Because these women don’t work for growers in the legal sector, there can be an element of paranoia attached to the work. Eva used to work in Covelo in Mendocino County, a Wild West marijuana town east of Willits.

“There were a lot of robberies and break-ins from the locals,” she says. “Also, the police, if you had a certain amount of money, they would take your money and you’d have to go to court and explain where you got the money and why you had it. I stopped going up there for that reason.”

“I never really got scared,” Casey says. “I mean, there were a couple of instances where I felt a little paranoid. One time, I was alone in Alex’s house trimming and there was a knock at the door. I looked through the peephole and didn’t recognize the guy standing there. Alex didn’t tell me there would be anyone stopping by, so I kind of hid in the corner until he went away. It was the first time I thought, ‘Wow, I am doing something illegal.’

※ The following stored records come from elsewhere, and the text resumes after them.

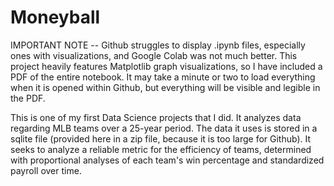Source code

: # Moneyball
IMPORTANT NOTE -- Github struggles to display .ipynb files, especially ones with visualizations, and Google Colab was not much better. This project heavily features Matplotlib graph visualizations, so I have included a PDF of the entire notebook. It may take a minute or two to load everything when it is opened within Github, but everything will be visible and legible in the PDF.

This is one of my first Data Science projects that I did. It analyzes data regarding MLB teams over a 25-year period. The data it uses is stored in a sqlite file (provided here in a zip file, because it is too large for Github). It seeks to analyze a reliable metric for the efficiency of teams, determined with proportional analyses of each team's win percentage and standardized payroll over time.
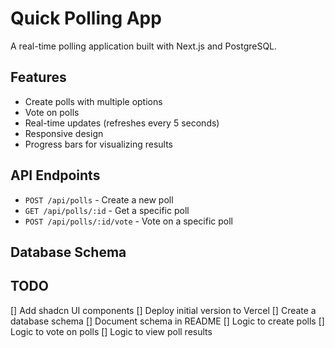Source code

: # Quick Polling App

A real-time polling application built with Next.js and PostgreSQL.

## Features

- Create polls with multiple options
- Vote on polls
- Real-time updates (refreshes every 5 seconds)
- Responsive design
- Progress bars for visualizing results

## API Endpoints

- `POST /api/polls` - Create a new poll
- `GET /api/polls/:id` - Get a specific poll
- `POST /api/polls/:id/vote` - Vote on a specific poll

## Database Schema

## TODO

[] Add shadcn UI components
[] Deploy initial version to Vercel
[] Create a database schema
[] Document schema in README
[] Logic to create polls
[] Logic to vote on polls
[] Logic to view poll results
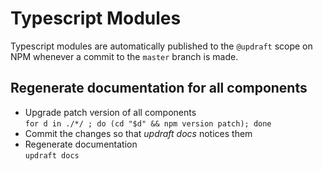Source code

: # Typescript Modules
Typescript modules are automatically published to the `@updraft` scope on NPM whenever a commit to the `master` branch is made.

## Regenerate documentation for all components
* Upgrade patch version of all components  
`for d in ./*/ ; do (cd "$d" && npm version patch); done`
* Commit the changes so that *updraft docs* notices them
* Regenerate documentation  
`updraft docs`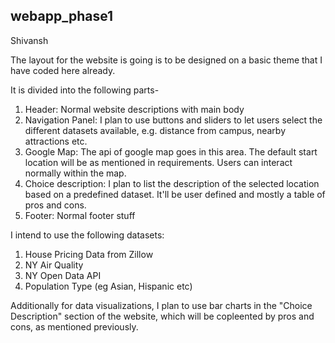## webapp_phase1

Shivansh

The layout for the website is going is to be designed on a basic theme that I have 
coded here already.

It is divided into the following parts- 
1. Header: Normal website descriptions with main body
2. Navigation Panel: I plan to use buttons and sliders to let users select the 
                    different datasets available, e.g. distance from campus, nearby 
                    attractions etc.
3. Google Map: The api of google map goes in this area. The default start location
                will be as mentioned in requirements. Users can interact normally 
                within the map.
4. Choice description: I plan to list the description of the selected location 
                        based on a predefined dataset. It'll be user defined and 
                        mostly a table of pros and cons.
5. Footer: Normal footer stuff

I intend to use the following datasets:
1. House Pricing Data from Zillow
2. NY Air Quality
3. NY Open Data API
4. Population Type (eg Asian, Hispanic etc)

Additionally for data visualizations, I plan to use bar charts in the "Choice 
Description" section of the website, which will be copleented by pros and cons,
as mentioned previously.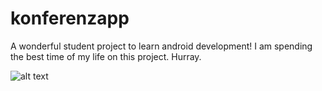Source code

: # konferenzapp

A wonderful student project to learn android development! I am spending the best time of my life on this project. Hurray.


![alt text](https://i.gyazo.com/93f357573ff18cc9e7e375ec5f02df95.png)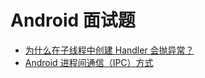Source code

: # Android 面试题

+ [为什么在子线程中创建 Handler 会抛异常？](https://github.com/cnwutianhao/android-interview/blob/main/document/%E4%B8%BA%E4%BB%80%E4%B9%88%E5%9C%A8%E5%AD%90%E7%BA%BF%E7%A8%8B%E4%B8%AD%E5%88%9B%E5%BB%BA%20Handler%20%E4%BC%9A%E6%8A%9B%E5%BC%82%E5%B8%B8.md)
+ [Android 进程间通信（IPC）方式](https://github.com/cnwutianhao/android-interview/blob/main/document/Android%20%E8%BF%9B%E7%A8%8B%E9%97%B4%E9%80%9A%E4%BF%A1%EF%BC%88IPC%EF%BC%89%E6%96%B9%E5%BC%8F.md)
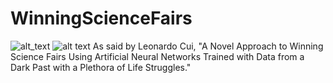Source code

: # WinningScienceFairs
![alt_text](https://cdn-images-1.medium.com/max/1600/0*rt-Nu5dIdqbw8Xag.jpg)
![alt text](http://www.inspiremykids.com/wp-content/uploads/2013/11/jack-andraka-master-inventor-innovator-15-years-old.jpg)
As said by Leonardo Cui, "A Novel Approach to Winning Science Fairs Using Artificial Neural Networks Trained with Data from a Dark Past with a Plethora of Life Struggles."
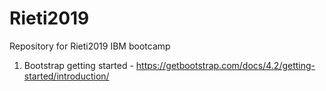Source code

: # Rieti2019
Repository for Rieti2019 IBM bootcamp

1. Bootstrap getting started - https://getbootstrap.com/docs/4.2/getting-started/introduction/
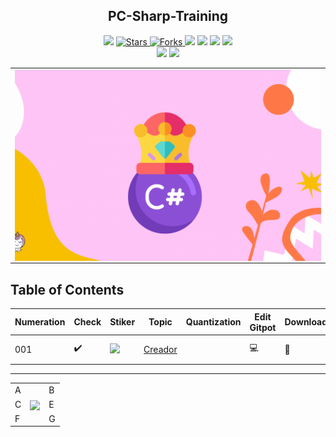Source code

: <h2 align="center">  PC-Sharp-Training </h2>
<!-- https://shields.io/ -->

<p align="center">
  
  </a>
    <img src="https://img.shields.io/github/languages/top/BrianMarquez3/C-Sharp-Training?color=red">
  </a>
  <a href="https://github.com/BrianMarquez3/C-Sharp-Training/stargazers">
    <img src="https://img.shields.io/github/stars/BrianMarquez3/C-Sharp-Training.svg?style=flat" alt="Stars">
  </a>
  <a href="https://github.com/BrianMarquez3/C-Sharp-Training/network">
    <img src="https://img.shields.io/github/forks/BrianMarquez3/C-Sharp-Training.svg?style=flat" alt="Forks">
  </a>
    <img src="https://img.shields.io/github/v/tag/BrianMarquez3/C-Sharp-Training?color=blue&label=Version&logo=c#">
  </a>
  </a>
    <img src="https://img.shields.io/github/languages/code-size/BrianMarquez3/C-Sharp-Training">
  </a>
  </a>
    <img src="https://img.shields.io/github/downloads/BrianMarquez3/C-Sharp-Training/total?color=blue">
  </a>
  </a>
   <a href="https://github.com/BrianMarquez3/C-Sharp-Training/network">
    <img src="https://img.shields.io/badge/Plataform-Windows-blue">
  </a><br>
  <img src="https://img.shields.io/github/last-commit/BrianMarquez3/C-Sharp-Training?color=darkblue&style=for-the-badge">
  <img src="https://img.shields.io/github/languages/count/BrianMarquez3/C-Sharp-Training?style=for-the-badge">
</P>

<table align="center">
  <tr>
    <td align="center" style="padding=0;width=50%;">
      <img align="center" style="padding=0;" src="./images/csharp.png" />
    </td>
  </tr>
</table>

## Table of Contents

| Numeration   | Check       | Stiker        |    Topic      |   Quantization   |    Edit Gitpot    |    Downloads    |  link  |
| ------------ |-------------|-------------- |----------------- |------------------ |---------------- |-------------- |------------- |
|  001   |:heavy_check_mark: |<img src="https://media.giphy.com/media/duFk6vWKCGWhnqdU1f/giphy.gif" width="25px"> | [Creador](#Creador)   |     | 💻 | 💾 | [ ⬅️ back](https://github.com/BrianMarquez3)| 


---

 <table align="center">
    <tr>
      <td colspan="3">A</td>
        <td>B</td>
      </tr>
      <tr>
        <td>C</td>
      <td colspan="2"><img align="center" style="padding=0;" src="./images/phi.gif" /></td>
        <td>E</td>
      </tr>
      <tr>
      <td colspan="3">F</td>
        <td>G</td>
    </tr>
</table>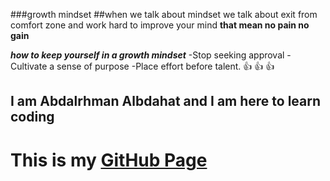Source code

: ###growth mindset
##when we talk about mindset we talk about exit from comfort zone and work hard to improve your mind
**that mean no pain no gain**

***how to keep yourself in a growth mindset***
-Stop seeking approval
-Cultivate a sense of purpose
-Place effort before talent.
:+1: :+1: :+1:

## I am Abdalrhman Albdahat and I am here to learn coding
# This is my [GitHub Page](https://github.com/boodah96)
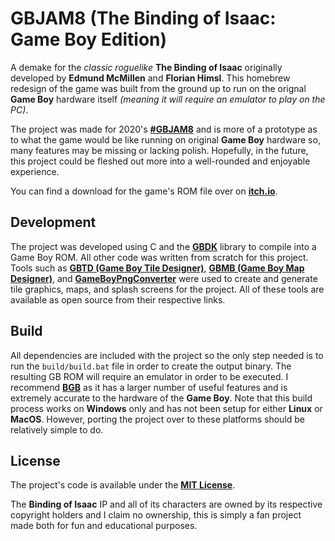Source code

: # GBJAM8 (The Binding of Isaac: Game Boy Edition)

A demake for the *classic roguelike* **The Binding of Isaac** originally developed by
**Edmund McMillen** and **Florian Himsl**. This homebrew redesign of the game was built
from the ground up to run on the orignal **Game Boy** hardware itself *(meaning it will
require an emulator to play on the PC)*.

The project was made for 2020's **[#GBJAM8](https://itch.io/jam/gbjam-8)** and is more
of a prototype as to what the game would be like running on original **Game Boy**
hardware so, many features may be missing or lacking polish. Hopefully, in the future,
this project could be fleshed out more into a well-rounded and enjoyable experience.

You can find a download for the game's ROM file over on
**[itch.io](https://jrob774.itch.io/the-binding-of-isaac-game-boy-edition)**.

## Development

The project was developed using C and the **[GBDK](https://github.com/Zal0/gbdk-2020)**
library to compile into a Game Boy ROM. All other code was written from scratch for this
project. Tools such as **[GBTD (Game Boy Tile Designer)](https://www.devrs.com/gb/hmgd/gbtd.html)**,
**[GBMB (Game Boy Map Designer)](https://www.devrs.com/gb/hmgd/gbmb.html)**, and
**[GameBoyPngConverter](https://github.com/gingemonster/GameBoyPngConverter/)** were
used to create and generate tile graphics, maps, and splash screens for the project. All
of these tools are available as open source from their respective links.

## Build

All dependencies are included with the project so the only step needed is to run the
`build/build.bat` file in order to create the output binary. The resulting GB ROM will
require an emulator in order to be executed. I recommend **[BGB](https://bgb.bircd.org/)**
as it has a larger number of useful features and is extremely accurate to the hardware
of the **Game Boy**. Note that this build process works on **Windows** only and has not
been setup for either **Linux** or **MacOS**. However, porting the project over to these
platforms should be relatively simple to do.

## License

The project's code is available under the **[MIT License](https://github.com/JRob774/gbjam8/blob/master/LICENSE)**.

The **Binding of Isaac** IP and all of its characters are owned by its respective copyright holders
and I claim no ownership, this is simply a fan project made both for fun and educational purposes.
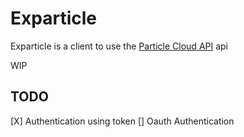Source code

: # Exparticle

Exparticle is a client to use the [Particle Cloud API](https://docs.particle.io/reference/api/) api

WIP

## TODO

[X] Authentication using token
[] Oauth Authentication
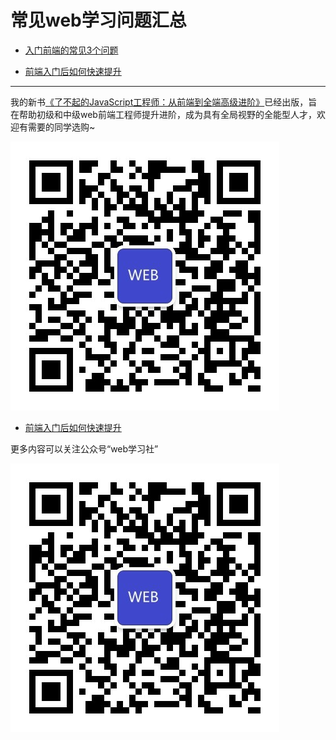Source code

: # 常见web学习问题汇总

* [入门前端的常见3个问题](https://github.com/yalishizhude/knowledge-collection/blob/master/junior-frontend.md)

* [前端入门后如何快速提升](https://github.com/yalishizhude/knowledge-collection/blob/master/middle-frontend.md)

---

我的新书[《了不起的JavaScript工程师：从前端到全端高级进阶》](https://item.jd.com/12562349.html)已经出版，旨在帮助初级和中级web前端工程师提升进阶，成为具有全局视野的全能型人才，欢迎有需要的同学选购~

![](https://github.com/yalishizhude/knowledge-collection/blob/master/web.jpg)

* [前端入门后如何快速提升](https://github.com/yalishizhude/knowledge-collection/blob/master/middle-frontend.md)


更多内容可以关注公众号“web学习社”

![web学习社](https://github.com/yalishizhude/knowledge-collection/blob/master/web.jpg)
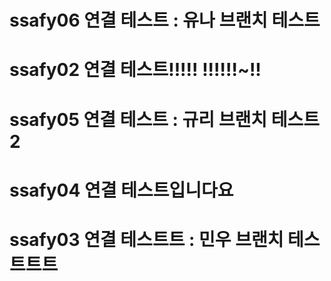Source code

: # ssafy06 연결 테스트 : 유나 브랜치 테스트
# ssafy02 연결 테스트!!!!! !!!!!!~!!
# ssafy05 연결 테스트 : 규리 브랜치 테스트 2
# ssafy04 연결 테스트입니다요
# ssafy03 연결 테스트트 : 민우 브랜치 테스트트트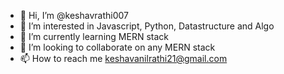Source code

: - 👋 Hi, I’m @keshavrathi007
- 👀 I’m interested in Javascript, Python, Datastructure and Algo
- 🌱 I’m currently learning MERN stack
- 💞️ I’m looking to collaborate on any MERN stack
- 📫 How to reach me keshavanilrathi21@gmail.com

<!---
keshavrathi007/keshavrathi007 is a ✨ special ✨ repository because its `README.md` (this file) appears on your GitHub profile.
You can click the Preview link to take a look at your changes.
--->
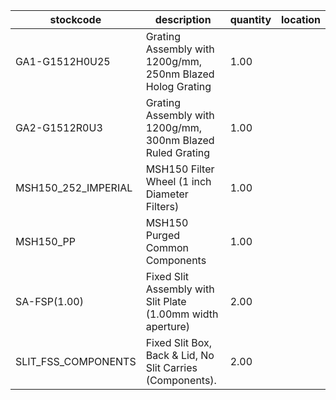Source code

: |stockcode|description|quantity|location|
|---------|-----------|--------|--------|
|GA1-G1512H0U25|Grating Assembly with 1200g/mm, 250nm Blazed Holog Grating|1.00||
|GA2-G1512R0U3|Grating Assembly with 1200g/mm, 300nm Blazed Ruled Grating|1.00||
|MSH150_252_IMPERIAL|MSH150 Filter Wheel (1 inch Diameter Filters)|1.00||
|MSH150_PP|MSH150 Purged Common Components|1.00||
|SA-FSP(1.00)|Fixed Slit Assembly with Slit Plate (1.00mm width aperture)|2.00||
|SLIT_FSS_COMPONENTS|Fixed Slit Box, Back & Lid, No Slit Carries (Components).|2.00||
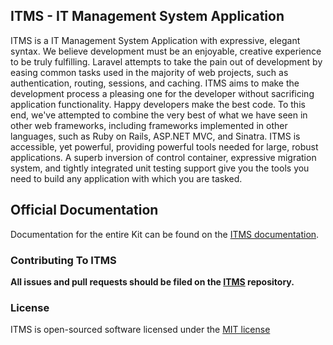 ## ITMS - IT Management System Application

ITMS is a IT Management System Application with expressive, elegant syntax. We believe development must be an enjoyable, creative experience to be truly fulfilling. Laravel attempts to take the pain out of development by easing common tasks used in the majority of web projects, such as authentication, routing, sessions, and caching.
ITMS aims to make the development process a pleasing one for the developer without sacrificing application functionality. Happy developers make the best code. To this end, we've attempted to combine the very best of what we have seen in other web frameworks, including frameworks implemented in other languages, such as Ruby on Rails, ASP.NET MVC, and Sinatra.
ITMS is accessible, yet powerful, providing powerful tools needed for large, robust applications. A superb inversion of control container, expressive migration system, and tightly integrated unit testing support give you the tools you need to build any application with which you are tasked.

## Official Documentation
Documentation for the entire Kit can be found on the [ITMS documentation](http://github.com/mytrix-technology/itms).

### Contributing To ITMS
**All issues and pull requests should be filed on the [ITMS](http://github.com/mytrix-technology/itms) repository.**

### License
ITMS is open-sourced software licensed under the [MIT license]()
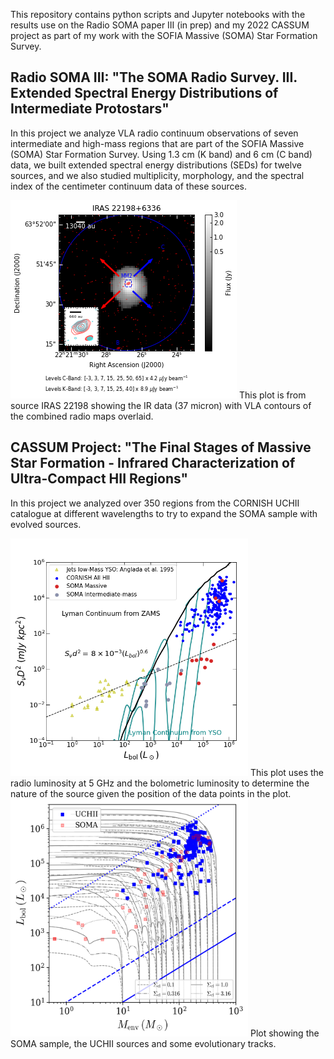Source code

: This repository contains python scripts and Jupyter notebooks with the results use on the Radio SOMA paper III (in prep) and my 2022 CASSUM project as part of my work with the SOFIA Massive (SOMA) Star Formation Survey.

## Radio SOMA III: "The SOMA Radio Survey. III. Extended Spectral Energy Distributions of Intermediate Protostars"

In this project we analyze VLA radio continuum observations of seven intermediate and high-mass regions that are part of the SOFIA Massive (SOMA) Star Formation Survey. Using 1.3 cm (K band) and 6 cm (C band) data, we built extended spectral energy distributions (SEDs) for twelve sources, and we also studied multiplicity, morphology, and the spectral index of the centimeter continuum data of these sources.

![Contour plot for source IRAS 22198](Figures/IRAS_22198_VLA_contours.png)
This plot is from source IRAS 22198 showing the IR data (37 micron) with VLA contours of the combined radio maps overlaid.

## CASSUM Project: "The Final Stages of Massive Star Formation - Infrared Characterization of Ultra-Compact HII Regions"

In this project we analyzed over 350 regions from the CORNISH UCHII catalogue at different wavelengths to try to expand the SOMA sample with evolved sources.

<img src="Figures/Anglada_Plot.png" width="380" height="380">
This plot uses the radio luminosity at 5 GHz and the bolometric luminosity to determine the nature of the source given the position of the data points in the plot.


<img src="Figures/Lbol_Menv_Tracks.png" width="380" height="380">
Plot showing the SOMA sample, the UCHII sources and some evolutionary tracks.
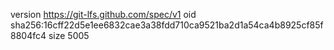 version https://git-lfs.github.com/spec/v1
oid sha256:16cff22d5e1ee6832cae3a38fdd710ca9521ba2d1a54ca4b8925cf85f8804fc4
size 5005
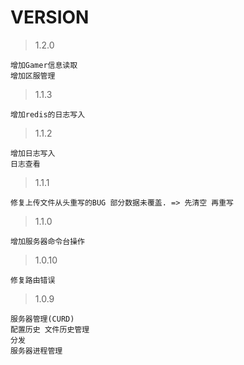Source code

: # VERSION

> 1.2.0

    增加Gamer信息读取
    增加区服管理

> 1.1.3

    增加redis的日志写入

> 1.1.2 

    增加日志写入 
    日志查看

> 1.1.1

    修复上传文件从头重写的BUG 部分数据未覆盖. => 先清空 再重写

> 1.1.0

    增加服务器命令台操作

> 1.0.10 

    修复路由错误

> 1.0.9

    服务器管理(CURD) 
    配置历史 文件历史管理
    分发
    服务器进程管理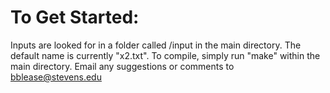 # To Get Started:

Inputs are looked for in a folder called /input in the main directory.
The default name is currently "x2.txt".
To compile, simply run "make" within the main directory.
Email any suggestions or comments to bblease@stevens.edu
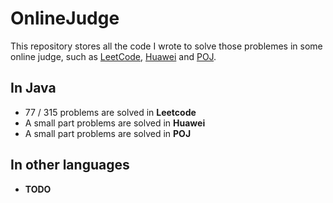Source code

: # OnlineJudge
This repository stores all the code I wrote to solve those problemes in some online judge, such as [LeetCode](https://leetcode.com/), [Huawei](http://ilearning.hwclouds.com/exam/outLogin.jsp) and [POJ](http://poj.org/).

## In Java

+ 77 / 315 problems are solved in <b>Leetcode</b>
+ A small part problems are solved in <b>Huawei</b> 
+ A small part problems are solved in <b>POJ</b> 

## In other languages

+ <b>TODO</b>  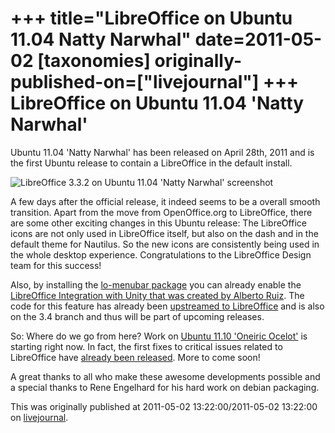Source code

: +++
title="LibreOffice on Ubuntu 11.04 Natty Narwhal"
date=2011-05-02
[taxonomies]
originally-published-on=["livejournal"]
+++
LibreOffice on Ubuntu 11.04 'Natty Narwhal'
==========================================

Ubuntu 11.04 'Natty Narwhal' has been released on April 28th, 2011 and is the first Ubuntu release to contain a LibreOffice in the default install.

![LibreOffice 3.3.2 on Ubuntu 11.04 'Natty Narwhal' screenshot](/img/lj/2011-05-02-libreoffice-on-natty.png)

A few days after the official release, it indeed seems to be a overall smooth transition. Apart from the move from OpenOffice.org to LibreOffice, there are some other exciting changes in this Ubuntu release: The LibreOffice icons are not only used in LibreOffice itself, but also on the dash and in the default theme for Nautilus. So the new icons are consistently being used in the whole desktop experience. Congratulations to the LibreOffice Design team for this success!

Also, by installing the [lo-menubar package](https://launchpad.net/ubuntu/+source/lo-menubar) you can already enable the [LibreOffice Integration with Unity that was created by Alberto Ruiz](http://aruiz.synaptia.net/siliconisland/2011/02/introducing-libreoffice-integration-with-unitys-application-menubar.html). The code for this feature has already been [upstreamed to LibreOffice](http://cgit.freedesktop.org/libreoffice/libs-core/tree/framework/source/lomenubar) and is also on the 3.4 branch and thus will be part of upcoming releases.

So: Where do we go from here? Work on [Ubuntu 11.10 'Oneiric Ocelot'](http://www.markshuttleworth.com/archives/646) is starting right now. In fact, the first fixes to critical issues related to LibreOffice have [already been released](https://bugs.launchpad.net/ubuntu/+source/hunspell-en-us/+bug/773646). More to come soon!

A great thanks to all who make these awesome developments possible and a special thanks to Rene Engelhard for his hard work on debian packaging.

This was originally published at 2011-05-02 13:22:00/2011-05-02 13:22:00 on [livejournal](https://sweetshark.livejournal.com/857.html).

“Also,” she continues, “[Alex] would have me deposit large sums of money in his bank account. I couldn’t just put this wad in the ATM; I had to go into the bank with all of this cash and a deposit slip with the name of his fake business and hand it off to the teller. One time the teller just flat-out asked me what my boss did, and I told her this story about him owning a heating and cooling business.”

Laughing, she says, “God that was brutal!”

A fire forced Casey out of the business. One night, she says, the news ran a story “about a warehouse in San Francisco that just went up in flames, and a ‘bumper-crop’ of pot was found. I didn’t really think anything of it until I got a call from my mom about 10 minutes later telling me not to go into work tomorrow. It was Alex’s warehouse that caught fire. So right then and there, I was out of a job.” Which may have been a blessing in disguise, she adds. “It was nice not having to lie to people when they asked me what I did for a living.”

Given the growing trend toward legalization, the legal consequences may be minimal to none.

“The legal trouble trimmers could face is a difficult one for which to provide a concrete, one-size-fits-all answer,” says Christine Cook, assistant district attorney for Sonoma County. “Each case depends on all the facts and circumstances. The prosecution of marijuana cases by this office which have no violence or other egregious factors is a low-level priority.”

Aside from the legal implications, trimmers also can face occupational hazards. The work is fatiguing and can aggravate sinus infections. And, of course, you end up smelling like weed.

“This one lady I trimmed with used to cut a few holes in a trash bag and wear that while she trimmed,” Eva says.

She drops her scissors in the alcohol solution and replaces them with another pair that have been soaking, thus dissolving the resin that develops through trimming the sometimes sticky buds. She changes scissors every 20 minutes.

“Curtis usually has really good weed.”

Eva laughs, takes a gulp of her yerba mate and continues trimming.

THE PAYOFF

While growing and selling marijuana is big business, trimming is not. Eva remembers her work in Covelo. “It was a great gig! I worked 8 to 3, Monday through Friday, was paid cash under the table every day, and I had all this free time and was making more than enough money to live off of. But that was several years ago, and I was a single woman with little to no expenses, except my rent and a few bills. I couldn’t do it today.”

Lisa does it for supplemental income. “I’ll work as many hours as I can, usually six to eight hours. I get paid about $200 a pound. I don’t really have any days off, but my husband and I make it work. My son is happy and healthy,” she says, her voice trailing off.

Eva considers trimming her sole occupation, but not a very financially rewarding one. “It takes a lot just to make a few hundred dollars, and it does get harder and harder, especially when I have to take care of people.” She assists her 90-year-old mother, who also helps occasionally with Eva’s at-home trimming jobs. “I am very low-income.”

Despite feeling exhaustion, Eva remains positive.

“There are a lot of people who would be on the street if they didn’t have these trimming jobs,” she says. “It’s nice that I don’t have to get dressed up to go to work, but I’ll only be doing it for as long as I have to.”